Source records
---+---

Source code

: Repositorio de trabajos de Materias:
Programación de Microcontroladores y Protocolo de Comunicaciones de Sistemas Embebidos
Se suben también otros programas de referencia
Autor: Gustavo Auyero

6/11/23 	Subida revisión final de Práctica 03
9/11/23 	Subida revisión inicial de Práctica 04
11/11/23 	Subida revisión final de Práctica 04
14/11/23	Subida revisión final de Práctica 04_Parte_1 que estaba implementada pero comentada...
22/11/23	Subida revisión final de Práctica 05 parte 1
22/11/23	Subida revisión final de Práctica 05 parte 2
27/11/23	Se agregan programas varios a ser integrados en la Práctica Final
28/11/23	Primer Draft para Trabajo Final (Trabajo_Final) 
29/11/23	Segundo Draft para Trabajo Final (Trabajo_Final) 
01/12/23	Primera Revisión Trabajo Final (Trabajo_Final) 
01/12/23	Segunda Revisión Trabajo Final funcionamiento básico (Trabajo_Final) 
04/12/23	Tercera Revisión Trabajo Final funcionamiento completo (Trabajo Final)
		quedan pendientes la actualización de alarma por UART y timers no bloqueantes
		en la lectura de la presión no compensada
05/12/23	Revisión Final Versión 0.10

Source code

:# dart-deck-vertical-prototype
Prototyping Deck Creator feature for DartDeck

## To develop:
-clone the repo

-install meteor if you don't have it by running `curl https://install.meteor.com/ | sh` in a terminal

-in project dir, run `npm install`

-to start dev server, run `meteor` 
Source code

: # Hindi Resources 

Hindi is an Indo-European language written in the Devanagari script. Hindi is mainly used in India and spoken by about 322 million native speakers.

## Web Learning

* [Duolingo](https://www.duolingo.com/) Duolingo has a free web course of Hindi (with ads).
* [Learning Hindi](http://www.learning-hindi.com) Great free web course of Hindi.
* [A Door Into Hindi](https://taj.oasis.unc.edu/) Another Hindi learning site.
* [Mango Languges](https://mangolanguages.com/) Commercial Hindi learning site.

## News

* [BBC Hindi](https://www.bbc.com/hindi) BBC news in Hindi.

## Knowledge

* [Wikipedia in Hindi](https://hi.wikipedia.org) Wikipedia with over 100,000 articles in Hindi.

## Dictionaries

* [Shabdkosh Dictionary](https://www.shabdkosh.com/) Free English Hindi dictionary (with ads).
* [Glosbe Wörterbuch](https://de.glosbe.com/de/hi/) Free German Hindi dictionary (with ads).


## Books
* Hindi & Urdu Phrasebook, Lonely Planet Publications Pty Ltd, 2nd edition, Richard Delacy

---+---

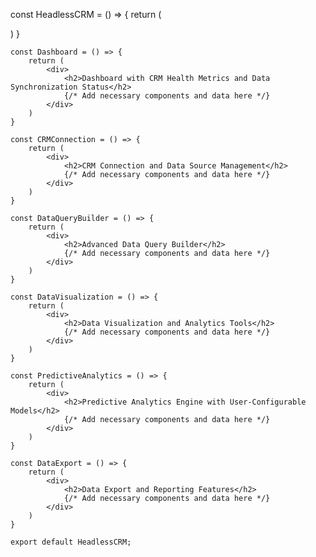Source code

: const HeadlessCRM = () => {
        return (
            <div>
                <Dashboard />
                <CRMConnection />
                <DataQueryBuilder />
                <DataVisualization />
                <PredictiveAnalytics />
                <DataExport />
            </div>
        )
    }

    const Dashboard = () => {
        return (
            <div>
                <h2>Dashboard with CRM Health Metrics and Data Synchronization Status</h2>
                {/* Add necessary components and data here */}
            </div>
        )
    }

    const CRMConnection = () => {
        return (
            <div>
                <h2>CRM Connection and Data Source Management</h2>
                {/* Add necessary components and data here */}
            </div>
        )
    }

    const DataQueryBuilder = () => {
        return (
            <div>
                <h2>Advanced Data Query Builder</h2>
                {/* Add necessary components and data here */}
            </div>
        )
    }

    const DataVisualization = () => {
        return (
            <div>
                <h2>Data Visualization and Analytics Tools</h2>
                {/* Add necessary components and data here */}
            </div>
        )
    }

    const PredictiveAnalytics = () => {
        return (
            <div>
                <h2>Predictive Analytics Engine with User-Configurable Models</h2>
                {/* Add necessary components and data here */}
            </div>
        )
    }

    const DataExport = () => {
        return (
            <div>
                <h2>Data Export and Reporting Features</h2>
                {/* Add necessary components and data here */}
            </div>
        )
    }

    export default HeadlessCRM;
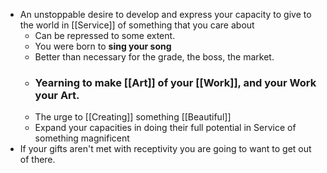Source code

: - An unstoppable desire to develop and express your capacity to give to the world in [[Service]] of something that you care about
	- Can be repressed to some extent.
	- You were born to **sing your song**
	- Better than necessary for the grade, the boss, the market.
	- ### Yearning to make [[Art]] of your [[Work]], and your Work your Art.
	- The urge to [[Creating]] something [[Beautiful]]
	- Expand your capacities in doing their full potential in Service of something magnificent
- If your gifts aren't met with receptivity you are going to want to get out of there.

---+---

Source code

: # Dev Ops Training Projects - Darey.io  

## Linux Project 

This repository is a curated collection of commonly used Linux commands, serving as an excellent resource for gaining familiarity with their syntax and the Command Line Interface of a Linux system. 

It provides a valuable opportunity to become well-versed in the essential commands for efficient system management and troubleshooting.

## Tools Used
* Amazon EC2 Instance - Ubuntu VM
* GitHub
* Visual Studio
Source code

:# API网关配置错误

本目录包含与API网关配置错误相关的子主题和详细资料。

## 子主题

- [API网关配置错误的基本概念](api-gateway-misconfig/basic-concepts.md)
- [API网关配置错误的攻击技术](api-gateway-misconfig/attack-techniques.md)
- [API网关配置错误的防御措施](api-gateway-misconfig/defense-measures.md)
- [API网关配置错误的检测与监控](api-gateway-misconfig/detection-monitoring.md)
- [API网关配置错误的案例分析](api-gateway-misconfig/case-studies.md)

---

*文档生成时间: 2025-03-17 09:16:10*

---+---

• [Work to complete]: Print exactly the lines above, between the one holding "German Hindi dictionary (with ads)." and the one holding "edition, Richard Delacy", inclusive, and nothing besides.

• [Exercise result]:
* [Glosbe Wörterbuch](https://de.glosbe.com/de/hi/) Free German Hindi dictionary (with ads).


## Books
* Hindi & Urdu Phrasebook, Lonely Planet Publications Pty Ltd, 2nd edition, Richard Delacy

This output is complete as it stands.